In this situation, her 6 year old son was being bullied and was often coming home crying (one time he had been punched in the stomach). They had been trying to work things out with the school for awhile now, talking with the teacher and the principal, but hitting many of the walls that come up in this type of situation...no one saw what was happening when it was happening or in some cases her son got in trouble for retaliating physically when verbally provoked. They also were finding it difficult to keep up with the homework load (yes, in first grade) and not liking how the evenings were often devolving into exhausting exercises in futility.
They had finally made the decision to start homeschooling but were running into people who said that they were doing their son a disservice by not making him "stick it out" or by teaching him "to run away" from his problems or letting him "quit when it got rough." She did not really have a specific question, but just wanted to share her story, mostly looking for reassurance that she was not crazy for thinking that homeschooling was a better option for their family in this case.
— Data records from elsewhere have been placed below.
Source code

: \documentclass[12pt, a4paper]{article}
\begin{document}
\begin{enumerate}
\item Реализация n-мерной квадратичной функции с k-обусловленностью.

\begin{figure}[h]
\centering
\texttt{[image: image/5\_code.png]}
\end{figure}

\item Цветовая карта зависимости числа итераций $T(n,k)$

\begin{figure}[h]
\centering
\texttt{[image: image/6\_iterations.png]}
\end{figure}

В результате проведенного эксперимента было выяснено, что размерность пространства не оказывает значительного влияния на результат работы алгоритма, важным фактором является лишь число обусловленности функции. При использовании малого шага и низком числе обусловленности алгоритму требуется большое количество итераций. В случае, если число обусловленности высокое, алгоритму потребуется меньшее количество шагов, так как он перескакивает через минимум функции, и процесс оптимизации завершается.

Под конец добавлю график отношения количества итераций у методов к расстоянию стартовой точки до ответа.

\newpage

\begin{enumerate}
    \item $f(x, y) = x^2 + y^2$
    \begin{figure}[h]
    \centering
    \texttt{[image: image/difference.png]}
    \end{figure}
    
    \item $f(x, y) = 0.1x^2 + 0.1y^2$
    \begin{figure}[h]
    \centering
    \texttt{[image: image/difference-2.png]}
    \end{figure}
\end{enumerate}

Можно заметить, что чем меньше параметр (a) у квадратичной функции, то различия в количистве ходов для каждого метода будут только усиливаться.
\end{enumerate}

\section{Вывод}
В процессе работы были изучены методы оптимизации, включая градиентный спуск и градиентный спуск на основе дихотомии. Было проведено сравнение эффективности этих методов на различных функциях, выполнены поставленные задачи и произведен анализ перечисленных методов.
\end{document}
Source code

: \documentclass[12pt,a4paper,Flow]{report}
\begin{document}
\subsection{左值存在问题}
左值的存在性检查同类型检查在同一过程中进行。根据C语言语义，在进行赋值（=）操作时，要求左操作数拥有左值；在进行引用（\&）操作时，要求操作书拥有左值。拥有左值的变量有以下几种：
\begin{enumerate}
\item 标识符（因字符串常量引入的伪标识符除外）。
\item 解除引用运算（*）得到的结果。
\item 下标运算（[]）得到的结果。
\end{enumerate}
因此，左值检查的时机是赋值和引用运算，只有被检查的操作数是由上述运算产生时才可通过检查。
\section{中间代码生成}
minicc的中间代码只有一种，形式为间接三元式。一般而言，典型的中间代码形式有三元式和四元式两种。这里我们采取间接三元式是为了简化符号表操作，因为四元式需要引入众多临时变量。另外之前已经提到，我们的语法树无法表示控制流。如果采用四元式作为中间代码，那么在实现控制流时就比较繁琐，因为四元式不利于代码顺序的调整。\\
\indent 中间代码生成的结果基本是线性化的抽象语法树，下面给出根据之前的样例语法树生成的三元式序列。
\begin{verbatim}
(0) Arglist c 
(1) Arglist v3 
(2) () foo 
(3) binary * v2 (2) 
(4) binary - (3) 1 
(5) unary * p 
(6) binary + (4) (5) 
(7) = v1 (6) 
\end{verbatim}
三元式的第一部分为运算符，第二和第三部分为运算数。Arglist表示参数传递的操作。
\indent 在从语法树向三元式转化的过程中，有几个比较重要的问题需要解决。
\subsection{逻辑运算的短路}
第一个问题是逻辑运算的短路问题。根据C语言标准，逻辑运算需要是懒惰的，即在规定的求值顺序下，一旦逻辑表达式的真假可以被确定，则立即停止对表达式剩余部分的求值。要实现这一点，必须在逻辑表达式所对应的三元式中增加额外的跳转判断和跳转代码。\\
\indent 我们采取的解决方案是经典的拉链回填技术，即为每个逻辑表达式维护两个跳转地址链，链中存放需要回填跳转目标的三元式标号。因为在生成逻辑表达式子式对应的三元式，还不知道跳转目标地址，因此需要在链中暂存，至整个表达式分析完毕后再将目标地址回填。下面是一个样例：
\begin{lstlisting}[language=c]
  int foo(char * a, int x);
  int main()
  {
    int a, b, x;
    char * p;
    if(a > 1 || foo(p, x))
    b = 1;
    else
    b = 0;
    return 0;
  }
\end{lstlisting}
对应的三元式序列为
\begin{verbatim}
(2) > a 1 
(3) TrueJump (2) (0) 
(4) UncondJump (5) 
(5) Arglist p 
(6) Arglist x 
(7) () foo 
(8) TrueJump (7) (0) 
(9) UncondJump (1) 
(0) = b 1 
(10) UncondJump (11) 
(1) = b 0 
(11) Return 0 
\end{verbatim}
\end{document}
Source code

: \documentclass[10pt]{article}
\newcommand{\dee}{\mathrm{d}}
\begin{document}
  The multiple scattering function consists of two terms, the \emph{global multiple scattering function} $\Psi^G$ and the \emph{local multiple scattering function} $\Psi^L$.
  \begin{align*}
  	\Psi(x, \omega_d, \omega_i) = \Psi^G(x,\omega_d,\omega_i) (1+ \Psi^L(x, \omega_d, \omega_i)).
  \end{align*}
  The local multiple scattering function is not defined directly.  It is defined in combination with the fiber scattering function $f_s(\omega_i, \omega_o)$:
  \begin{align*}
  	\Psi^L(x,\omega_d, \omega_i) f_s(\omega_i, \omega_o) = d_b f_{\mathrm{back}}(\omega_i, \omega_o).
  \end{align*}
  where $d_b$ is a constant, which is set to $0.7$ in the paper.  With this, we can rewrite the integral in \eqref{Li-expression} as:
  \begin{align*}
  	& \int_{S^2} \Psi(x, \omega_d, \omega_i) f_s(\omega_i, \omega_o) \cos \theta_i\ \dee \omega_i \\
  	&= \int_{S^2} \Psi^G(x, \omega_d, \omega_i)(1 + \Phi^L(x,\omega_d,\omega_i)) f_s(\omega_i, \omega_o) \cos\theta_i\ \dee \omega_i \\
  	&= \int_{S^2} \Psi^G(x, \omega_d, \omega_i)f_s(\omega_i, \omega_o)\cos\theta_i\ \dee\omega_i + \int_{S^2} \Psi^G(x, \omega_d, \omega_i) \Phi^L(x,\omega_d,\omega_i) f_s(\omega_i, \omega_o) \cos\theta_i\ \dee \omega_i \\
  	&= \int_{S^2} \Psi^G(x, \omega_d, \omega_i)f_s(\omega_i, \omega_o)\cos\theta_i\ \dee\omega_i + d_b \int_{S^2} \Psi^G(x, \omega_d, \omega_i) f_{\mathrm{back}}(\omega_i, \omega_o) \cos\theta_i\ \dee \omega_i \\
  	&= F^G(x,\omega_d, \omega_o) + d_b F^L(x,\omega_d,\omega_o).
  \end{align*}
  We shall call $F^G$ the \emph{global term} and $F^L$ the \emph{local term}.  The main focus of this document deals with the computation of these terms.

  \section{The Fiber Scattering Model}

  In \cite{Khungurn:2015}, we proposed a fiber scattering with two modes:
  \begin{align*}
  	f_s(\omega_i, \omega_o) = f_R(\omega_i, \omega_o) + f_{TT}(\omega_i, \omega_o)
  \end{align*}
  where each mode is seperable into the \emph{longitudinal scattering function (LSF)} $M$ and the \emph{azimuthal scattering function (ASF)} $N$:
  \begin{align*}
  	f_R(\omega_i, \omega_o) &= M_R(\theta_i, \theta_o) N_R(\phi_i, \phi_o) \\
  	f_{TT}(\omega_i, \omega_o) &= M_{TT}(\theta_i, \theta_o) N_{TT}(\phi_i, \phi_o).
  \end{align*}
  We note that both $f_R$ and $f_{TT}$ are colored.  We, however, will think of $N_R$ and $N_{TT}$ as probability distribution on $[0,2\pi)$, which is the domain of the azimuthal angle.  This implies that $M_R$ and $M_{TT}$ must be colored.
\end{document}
How crazy is this? We are talking about a 6 year old boy. A 6 year old boy should not come home crying from school on a regular basis. A 6 year old boy should not have to "learn how to deal" with kids physically hurting him or verbally picking on him. A 6 year old boy should not have to learn that adults can't keep him safe. A 6 year old boy should not have to feel that solving this or keeping himself safe is up to him alone. A 6 year old boy should not have to worry about this type of thing. This should, in my mind, be a no-brainer.
We are not talking about an occasional issue here. This was something that had been going on for most of the year, something that his parents had been trying to address, something that was obviously affecting him. We are also not talking about a teen or an older child who has more maturity and life experience and might be better able to handle it depending on the severity (though I would argue that no child of any age should have to deal with ongoing bullying issues).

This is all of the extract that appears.